"The only real stumbling block is the fear of failure. In cooking, you have got to have a what-the-hell attitude." ~ Julia Child

Drink your greens: Avocado smoothies

by Julie Tilsner on February 22, 2010

in Green Goddess, Breakfast, Vegetarian

Avocado smoothie vietnamese I’ve never been much of a smoothie person. The whole Jamba Juice
concept strikes me as excessive – such a production to make, so much
money to spend on fruit pulp with wheat germ organic oxygen shot extra.
And they hand it to you in a cup the size of a small bucket. I guess at
the end of the day I just want my “smoothies” to contain caffeine.

But I can be swayed. Sam, a friend and one of the managers at my local Trader Joe’s, saw me fondling the avocados the other day and asked if I’d ever had an avocado smoothie.


“No! They’re delicious!” he said. “And so stupidly easy to make.”

Well that had my name written all over it. I queried further.

“How stupidly easy, you think?”

One or two avocados, depending on how much you want, a few dates, some almond milk, and voila! Creamy, greeny goodness. Very popular in the Philippines, he said. OK, I said. Good enough for me.

I mean, think of the blog fodder…

This one had big disaster potential written all over it.

Unfortunately, all went uncharacteristically smoothly, mostly because Sam showed up after work and made one for me.  He scooped two avocados into the blender and added four pitted dates. He pulped this up, then added plain almond milk while blending until he got a consistency I could live with.

He poured it into a glass and presented it to me. Give it a try, he said.

I sipped. I had two immediate thoughts: Wow, that’s a sweet avocado shake baby; and, Wow I’m gonna be regular tonight…

I digress. I approached the Drama teen, eating soup at the table and reading a book. She scowled. Took the glass. Dipped her nose in. Handed it back to me. “No thank you,” she said.

“You love guacamole,” I reminded her.

“On chips,” she said. “Not in cups.”

The boy I know to be more adventurous. He eats avocados by the ton – spread on toast, smashed into guacamole, cut into slices and sprinkled with sea salt (“the good sea salt!”). But just to make sure he accepted this new, liquid version, I tarted it up with a shot of whipped cream on top.

The boy uttered a surprised and not-too-unpleased “ooh…” when I handed him what looked like a glass of green pudding. He ate the whipped cream. Then he got into the smoothie itself. “Wow!” he said between gulps. And with mouth rimmed in green, he asked for another.

Victory was mine.

A little research revealed that yes, in fact, these are very popular in the Philippines, only they make them differently, using condensed milk and/or sugar. Sounds yummy, but I’m gonna stick with the healthier version.

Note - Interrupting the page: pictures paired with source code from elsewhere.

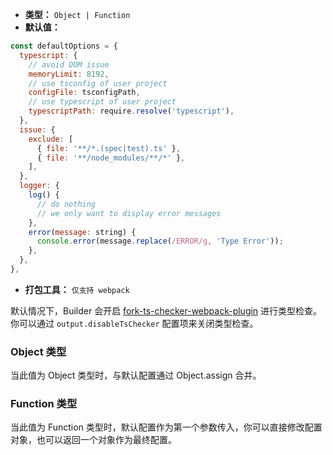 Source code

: - **类型：** `Object | Function`
- **默认值：**

```js
const defaultOptions = {
  typescript: {
    // avoid OOM issue
    memoryLimit: 8192,
    // use tsconfig of user project
    configFile: tsconfigPath,
    // use typescript of user project
    typescriptPath: require.resolve('typescript'),
  },
  issue: {
    exclude: [
      { file: '**/*.(spec|test).ts' },
      { file: '**/node_modules/**/*' },
    ],
  },
  logger: {
    log() {
      // do nothing
      // we only want to display error messages
    },
    error(message: string) {
      console.error(message.replace(/ERROR/g, 'Type Error'));
    },
  },
},
```
- **打包工具：** `仅支持 webpack`

默认情况下，Builder 会开启 [fork-ts-checker-webpack-plugin](https://github.com/TypeStrong/fork-ts-checker-webpack-plugin) 进行类型检查。你可以通过 `output.disableTsChecker` 配置项来关闭类型检查。

### Object 类型

当此值为 Object 类型时，与默认配置通过 Object.assign 合并。

### Function 类型

当此值为 Function 类型时，默认配置作为第一个参数传入，你可以直接修改配置对象，也可以返回一个对象作为最终配置。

{ 4 comments… read them below or add one }

Dawn February 22, 2010 at 10:58 am

hmm. Now I love avocados, possibly more than is acceptable in polite society, but I’m having a hard time accepting that this would taste good. And yet why wouldn’t it? I’m conflicted. And I doubt I will try this myself so obviously you need to come up here, blend me up some delicious avocados, and welcome me to the dark side.


Linda McGivern February 23, 2010 at 4:49 pm

I wonder how an avocado smoothy would taste with a hit of Benedictine?
And please stop being so blog prolific (blog-lific?); you are making me feel ashamed of my sad little monthly posts…


Sherry June 10, 2013 at 4:51 pm

Fabulous! Try it with avacado, coconut water, mango and spinach instead of dates and almond milk ( or you could conceivably just add spinach and mango) it is the most fabulous green and so delicious) my 9and 12 year old love it this way….so yummy 🙂


Julie June 10, 2013 at 4:58 pm

Thanks, Sherry! I’ve just discovered the joys of coconut water so I can imagine…now I’ve got smoothies on my mind again. Thanks for the suggestion!